Volunteers sought for visitors’ center along Westmoreland Heritage Trail in Murrysville
Sue Miller is so familiar with Murrysville’s park system, it only made sense for her to volunteer at the new visitors’ center on the Turtle Creek branch of the Westmoreland Heritage Trail.
“I’m in Murrysville almost every day, and I’m still seeing new things,” said Miller, a Plum resident. “I saw my first baby killdeer (bird) the other day. It was very cute.”
Miller will staff the center, at the Murrysville trailhead along Route 22, from 11 a.m. to 2 p.m. on the last Sunday of every month between May and September. She will be equipped with a slew of informational boards, interactive exhibits and photos of local animals that can be found throughout Murrysville’s parks.

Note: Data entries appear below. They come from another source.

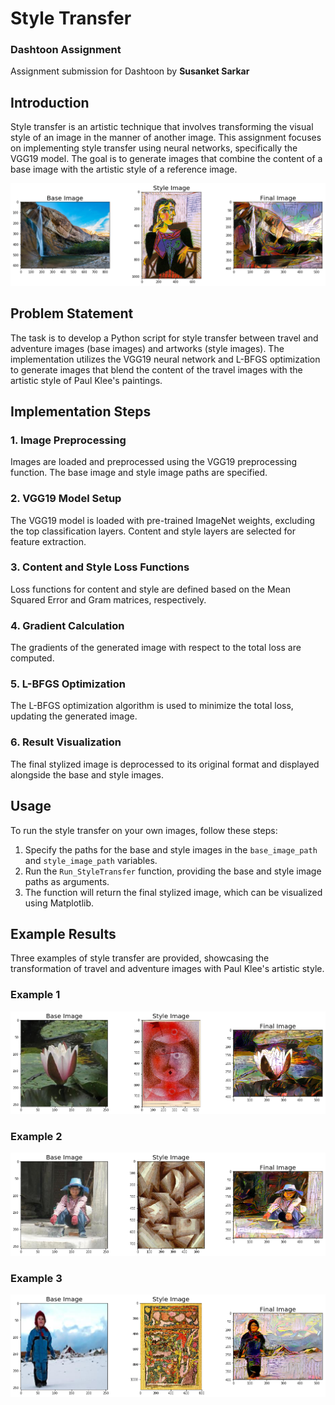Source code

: # Style Transfer
### Dashtoon Assignment
Assignment submission for Dashtoon by **Susanket Sarkar**

## Introduction
Style transfer is an artistic technique that involves transforming the visual style of an image in the manner of another image. This assignment focuses on implementing style transfer using neural networks, specifically the VGG19 model. The goal is to generate images that combine the content of a base image with the artistic style of a reference image.

![Heading Image 1](https://github.com/SusanketSarkar/Dashtoon_Assignment/blob/main/output.png)

## Problem Statement
The task is to develop a Python script for style transfer between travel and adventure images (base images) and artworks (style images). The implementation utilizes the VGG19 neural network and L-BFGS optimization to generate images that blend the content of the travel images with the artistic style of Paul Klee's paintings.

## Implementation Steps

### 1. Image Preprocessing
Images are loaded and preprocessed using the VGG19 preprocessing function. The base image and style image paths are specified.

### 2. VGG19 Model Setup
The VGG19 model is loaded with pre-trained ImageNet weights, excluding the top classification layers. Content and style layers are selected for feature extraction.

### 3. Content and Style Loss Functions
Loss functions for content and style are defined based on the Mean Squared Error and Gram matrices, respectively.

### 4. Gradient Calculation
The gradients of the generated image with respect to the total loss are computed.

### 5. L-BFGS Optimization
The L-BFGS optimization algorithm is used to minimize the total loss, updating the generated image.

### 6. Result Visualization
The final stylized image is deprocessed to its original format and displayed alongside the base and style images.

## Usage
To run the style transfer on your own images, follow these steps:
1. Specify the paths for the base and style images in the `base_image_path` and `style_image_path` variables.
2. Run the `Run_StyleTransfer` function, providing the base and style image paths as arguments.
3. The function will return the final stylized image, which can be visualized using Matplotlib.

## Example Results
Three examples of style transfer are provided, showcasing the transformation of travel and adventure images with Paul Klee's artistic style.

### Example 1
![Base Image 1](https://github.com/SusanketSarkar/Dashtoon_Assignment/blob/main/output2.png)

### Example 2
![Base Image 2](https://github.com/SusanketSarkar/Dashtoon_Assignment/blob/main/output3.png)

### Example 3
![Base Image 3](https://github.com/SusanketSarkar/Dashtoon_Assignment/blob/main/output4.png)


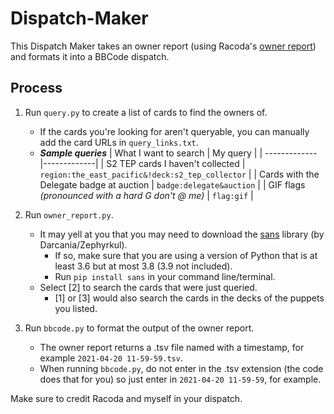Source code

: # Dispatch-Maker
This Dispatch Maker takes an owner report (using Racoda's [owner report](https://github.com/dithpri/RCES/tree/master/owner_report)) and formats it into a BBCode dispatch.

## Process
1. Run `query.py` to create a list of cards to find the owners of.
    - If the cards you're looking for aren't queryable, you can manually add the card URLs in `query_links.txt`.
    - ***Sample queries***
    | What I want to search  | My query |
    | ------------- |-------------|
    | S2 TEP cards I haven't collected | `region:the_east_pacific&!deck:s2_tep_collector` |
    | Cards with the Delegate badge at auction | `badge:delegate&auction` |
    | GIF flags *(pronounced with a hard G don't @ me)* | `flag:gif` |
         
2. Run `owner_report.py`.
    - It may yell at you that you may need to download the [sans](https://pypi.org/project/sans/) library (by Darcania/Zephyrkul). 
        - If so, make sure that you are using a version of Python that is at least 3.6 but at most 3.8 (3.9 not included).
        - Run `pip install sans` in your command line/terminal.
    - Select [2] to search the cards that were just queried.
        - [1] or [3] would also search the cards in the decks of the puppets you listed.
    
3. Run `bbcode.py` to format the output of the owner report.
    - The owner report returns a .tsv file named with a timestamp, for example `2021-04-20 11-59-59.tsv`.
    - When running `bbcode.py`, do not enter in the .tsv extension (the code does that for you) so just enter in `2021-04-20 11-59-59`, for example.

Make sure to credit Racoda and myself in your dispatch.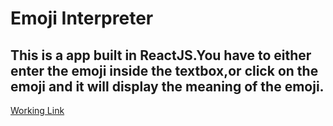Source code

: # Emoji Interpreter

## This is a app built in ReactJS.You have to either enter the emoji inside the textbox,or click on the emoji and it will display the meaning of the emoji.

[Working Link](https://4bbc4s.csb.app/)
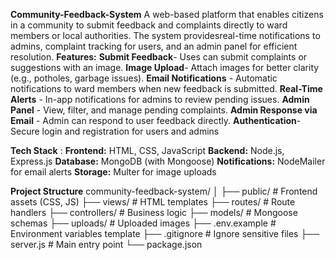 **Community-Feedback-System**
A web-based platform that enables citizens in a community to submit feedback and complaints directly to ward members or local authorities. The system providesreal-time notifications to admins, complaint tracking for users, and an admin panel for efficient resolution.
**Features:**
**Submit Feedback**- Uses can submit complaints or suggestions with an image.
**Image Upload**- Attach images for better clarity (e.g., potholes, garbage issues).
**Email Notifications** - Automatic notifications to ward members when new feedback is submitted.
**Real-Time Alerts** - In-app notifications for admins to review pending issues.
**Admin Panel** - View, filter, and manage pending complaints.
**Admin Response via Email** - Admin can respond to user feedback directly.
**Authentication**- Secure login and registration for users and admins

**Tech Stack** :
**Frontend:** HTML, CSS, JavaScript
**Backend:** Node.js, Express.js
**Database:** MongoDB (with Mongoose)
**Notifications:** NodeMailer for email alerts
**Storage:** Multer for image uploads

****Project Structure****
community-feedback-system/
│
├── public/             # Frontend assets (CSS, JS)
├── views/              # HTML templates
├── routes/             # Route handlers
├── controllers/        # Business logic
├── models/             # Mongoose schemas
├── uploads/            # Uploaded images
├── .env.example        # Environment variables template
├── .gitignore          # Ignore sensitive files
├── server.js           # Main entry point
└── package.json
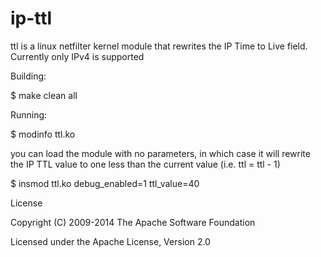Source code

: # ip-ttl

ttl is a linux netfilter kernel module that rewrites the IP Time to Live field.   Currently only
IPv4 is supported

Building:

   $ make clean all


Running: 

   $ modinfo ttl.ko

you can load the module with no parameters, in which case it will rewrite the IP TTL value to one
less than the current value (i.e. ttl = ttl - 1)

   $ insmod ttl.ko  debug_enabled=1 ttl_value=40

License

Copyright (C) 2009-2014 The Apache Software Foundation

Licensed under the Apache License, Version 2.0 
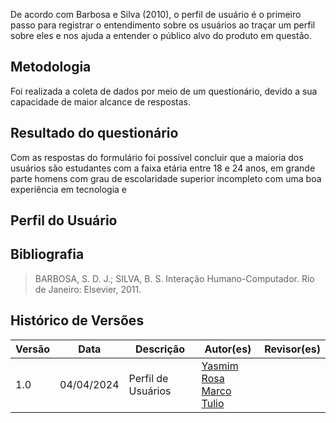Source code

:De acordo com Barbosa e Silva (2010), o perfil de usuário é o primeiro passo para registrar o entendimento sobre os usuários ao traçar um perfil sobre eles e nos ajuda a entender o público alvo do produto em questão.

## Metodologia
Foi realizada a coleta de dados por meio de um questionário, devido a sua capacidade de maior alcance de respostas.

## Resultado do questionário
Com as respostas do formulário foi possível concluir que a maioria dos usuários são estudantes com a faixa etária entre 18 e 24 anos, em grande parte homens com grau de escolaridade superior incompleto com uma boa experiência em tecnologia e 






## Perfil do Usuário


## Bibliografia
> BARBOSA, S. D. J.; SILVA, B. S. Interação Humano-Computador. Rio de Janeiro: Elsevier, 2011.

## Histórico de Versões

| Versão |    Data    | Descrição                                 | Autor(es)                                       | Revisor(es)                                    |
| ------ | :--------: | ----------------------------------------- | ----------------------------------------------- | ---------------------------------------------- |
| 1.0    | 04/04/2024 | Perfil de Usuários |  [Yasmim Rosa](https://github.com/yaskisoba) <br> [Marco Tulio](https://github.com/MarcoTulioSoares)  |  |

Miller began exploring the municipality’s parkland when she was attending college.
“I ran cross country and track for Pitt, and I used to hike the steep hills in Duff Park for training,” she said. “It just sort of kept going from there.”
For Murrysville Parks and Recreation Director Carly Greene, Miller is a godsend.
“We are interested in any volunteers,” Greene said. “I’ve even just asked people to serve as greeters, the way they do at Walmart.”
Greene is hoping to compile a list of volunteers who will staff the center at various times throughout the week to greet trail visitors, answer questions and provide information as needed.
“We want volunteers who can talk about the community and the trail, provide phone numbers and pass out our brochures, which talk about the different hiking and biking opportunities in the area,” she said. “We want it to be an information-sharing center.”
Miller plans to bring a table she will set up with her materials. Later this summer, she plans to bring live caterpillars and butterflies, which she has begun raising in her home garden.
“I just want to share all the beautiful and interesting things I’ve discovered here,” she said.
Greene said she welcomes individuals and groups seeking to volunteer at the visitors’ center.
“If there are Scout or Brownie troops, or any other community group, looking to get the word out about their own efforts, they are more than welcome to do that,” she said. “We can work out arrangements with folks if they have ideas.”
Greene said the parks department will provide information and contacts which volunteers can provide for visitors, and will meet with anyone interested to get them familiar with the center and its amenities.
“They can sit out front, enjoy the breeze and meet with people,” Greene said. “We just don’t want to have a closed building down there.”